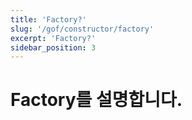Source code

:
 ```yaml
---
title: 'Factory?'
slug: '/gof/constructor/factory'
excerpt: 'Factory?'
sidebar_position: 3
---
```


# Factory를 설명합니다.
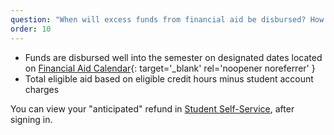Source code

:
 ```yaml
---
question: "When will excess funds from financial aid be disbursed? How much?"
order: 10
---
```


- Funds are disbursed well into the semester on designated dates located on [Financial Aid Calendar](https://www.kcc.edu/tuition-and-aid/uploads/pdf/24-25-Financial-Aid-Calendar.pdf){: target='_blank' rel='noopener noreferrer' }
- Total eligible aid based on eligible credit hours minus student account charges

You can view your "anticipated" refund in [Student Self-Service](https://selfservice.kcc.edu/Student/Finance), after signing in.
——————————
Problem to work on:
The line with "- Total eligible" through the last line of the entries above: output exactly those lines and nothing else.

Answer section:
- Total eligible aid based on eligible credit hours minus student account charges

You can view your "anticipated" refund in [Student Self-Service](https://selfservice.kcc.edu/Student/Finance), after signing in.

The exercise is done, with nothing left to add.